Теперь, после целого года тесного общения с политическими ссыльными, мне чрезвычайно трудно припомнить то представление о них, какое у меня сложилось до знакомства с колонией «политических» в Семипалатинске. Знаю, что тогда был предубежден против них и ожидал найти их совсем не похожими на обыкновенных культурных мужчин и женщин, каких встречаешь в цивилизованном обществе; но теперь мне уж никакими усилиями воли не вернуть того фантастического представления о них, какое у меня было, когда я переезжал через сибирскую границу. Насколько я припоминаю, нигилистов я представлял себе угрюмыми, более или менее загадочными людьми, не без образования, наделенных в значительной мере мужеством фанатиков и безграничной способностью жертвовать собой, но с самыми химерическими понятиями о государстве и общественном строе и без малейшего следа того, что американцы зовут «суровым здравым смыслом». Я думал, что у меня с ними так же мало общего во взглядах, как с каким-нибудь анархистом вроде Луи Линча, и хотя я решил добросовестно выслушивать их жалобы на правительство, но был уверен, что они не изменять моего заранее составленного мнения. Даже после слов Павловского я был почти уверен, что найду в художнике длинноволосого юношу с безумными глазами, который будет бессвязно рассказывать мне об обидах и насилиях, которые чинит правительство, называть всякую попытку обуздания со стороны этого последнего зверским насилием и ждать от меня сочувствия убийству Александра II.
В доме, который служил Лобановскому мастерской, кроме него никого не было, и мы вошли без доклада. Когда Павловский распахнул дверь, я увидел стоящего перед большим квадратным куском холста во всю стену молодого блондина лет 30, одетого с ног до головы в темную парусину, с кистью в одной руке и палитрой в другой. Он был высок ростом и хорошо сложен, держался как образованный джентельмэн и с первой же минуты произвел на меня очень приятное впечатление. Это был настояний русский красавец с ясными голубыми глазами; его густые русые волосы по-мальчишески слегка завивались над высоким крутым лбом; густая русая борода придавала мужественное достоинство хорошо вылепленной голове; открытое добродушное лицо, слегка раскрасневшееся и влажное от жары, на мой взгляд, говорило о пылкой и отзывчивой, но в то же время сильной и уравновешенной натуре. Во всяком случае, лицо это совершенно не отвечало сложившемуся у меня представлению о нигилистах.

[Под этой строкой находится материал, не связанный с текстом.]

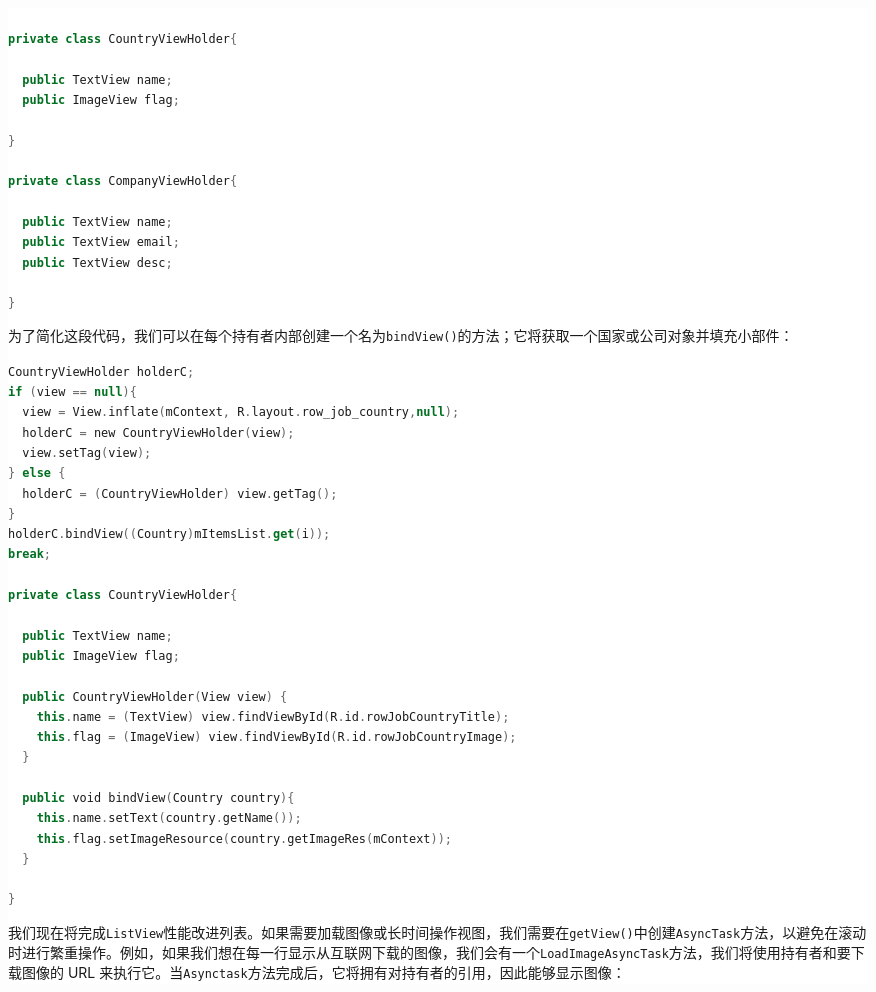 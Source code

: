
 ```kt

private class CountryViewHolder{

  public TextView name;
  public ImageView flag;

}

private class CompanyViewHolder{

  public TextView name;
  public TextView email;
  public TextView desc;

}
```

为了简化这段代码，我们可以在每个持有者内部创建一个名为`bindView()`的方法；它将获取一个国家或公司对象并填充小部件：

```kt
CountryViewHolder holderC;
if (view == null){
  view = View.inflate(mContext, R.layout.row_job_country,null);
  holderC = new CountryViewHolder(view);
  view.setTag(view);
} else {
  holderC = (CountryViewHolder) view.getTag();
}
holderC.bindView((Country)mItemsList.get(i));
break;

private class CountryViewHolder{

  public TextView name;
  public ImageView flag;

  public CountryViewHolder(View view) {
    this.name = (TextView) view.findViewById(R.id.rowJobCountryTitle);
    this.flag = (ImageView) view.findViewById(R.id.rowJobCountryImage);
  }

  public void bindView(Country country){
    this.name.setText(country.getName());
    this.flag.setImageResource(country.getImageRes(mContext));
  }

}
```

我们现在将完成`ListView`性能改进列表。如果需要加载图像或长时间操作视图，我们需要在`getView()`中创建`AsyncTask`方法，以避免在滚动时进行繁重操作。例如，如果我们想在每一行显示从互联网下载的图像，我们会有一个`LoadImageAsyncTask`方法，我们将使用持有者和要下载图像的 URL 来执行它。当`Asynctask`方法完成后，它将拥有对持有者的引用，因此能够显示图像：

Павловский познакомил меня с молодым художником, сказав, что я американец-путешественник, интересуюсь картинами сибирской природы, слыхал о его эскизах и хотел бы посмотреть их. Лобановский поздоровался со мною спокойно, но приветливо, и тотчас же принес эскизы, извиняясь за их несовершенство и прося нас не забывать, что они были сделаны в тюрьме, на простой писчей бумаге, и что писать он мог только те ландшафты, какие видел из окон тюрьмы и этапа. Кисть действительно была неопытная, и рисунки по большей части изображали внутренность тюрьмы или этапа, портреты политических ссыльных, уголки селений и городов, какие можно было видеть из окон различных камер, занимаемых художником за время его путешествия в Сибирь. Тем не менее в них была грубоватая сила и верность передачи, и один из них послужил нам материалом для иллюстрации тюменского тюремного двора.
Двор Тюменской тюрьмы
В этот раз мы в разговоре с Лобановским не касались никаких политических тем. Он описывал свое путешествие в Сибирь, как будто оно было добровольным, и кроме случайных упоминаний о тюрьмах и этапах ничто в его рассказе не напоминало, что он нигилист и ссыльный. Манеры у него были спокойные, скромные, тон искренний, разговор он вел очень тактично, и как я ни следил за ним, я не мог подметить в нем ни малейшего признака эксцентричности или безрассудства. Он, должно быть, чувствовал, что я втайне наблюдаю за ним с критическим любопытством, изучая его как исключительный тип преступника, но не выказал ни малейшего смущения, неловкости или самонадеянности. Передо мною был выдержанный, хорошо воспитанный, владеющий собою джентельмэн. Прощаясь, Лобановский очень радушно пригласил меня посетить его сегодня вечером вместе с моим спутником, сказав, что у него будут несколько человек его друзей. Я поблагодарил и обещал прийти.
- Ну, - спросил Павловский, когда мы вышли на улицу, - какое ваше впечатление?
- Очень благоприятное. «Они» все похожи на него?
- Нет, не то чтобы похожи, но в общем народ недурной. Тут есть еще один интересный политический, которого вам надо бы показать - некий юноша Леонтьев. Он служит у здешнего мирового судьи Маковецкого и вместе с ним производит антропологические исследования над киргизами. Они, кажется, теперь собирают материалы для монографии о киргизском обычном праве [эта монография была впоследствии напечатана в «Трудах Западно-Сибирского отделения Императорского Географического общества»]. Почему бы вам не зайти к Маковецкому? Я уверен, что он познакомит вас с Леонтьевым и что вы найдете обоих интеллигентными и образованными людьми.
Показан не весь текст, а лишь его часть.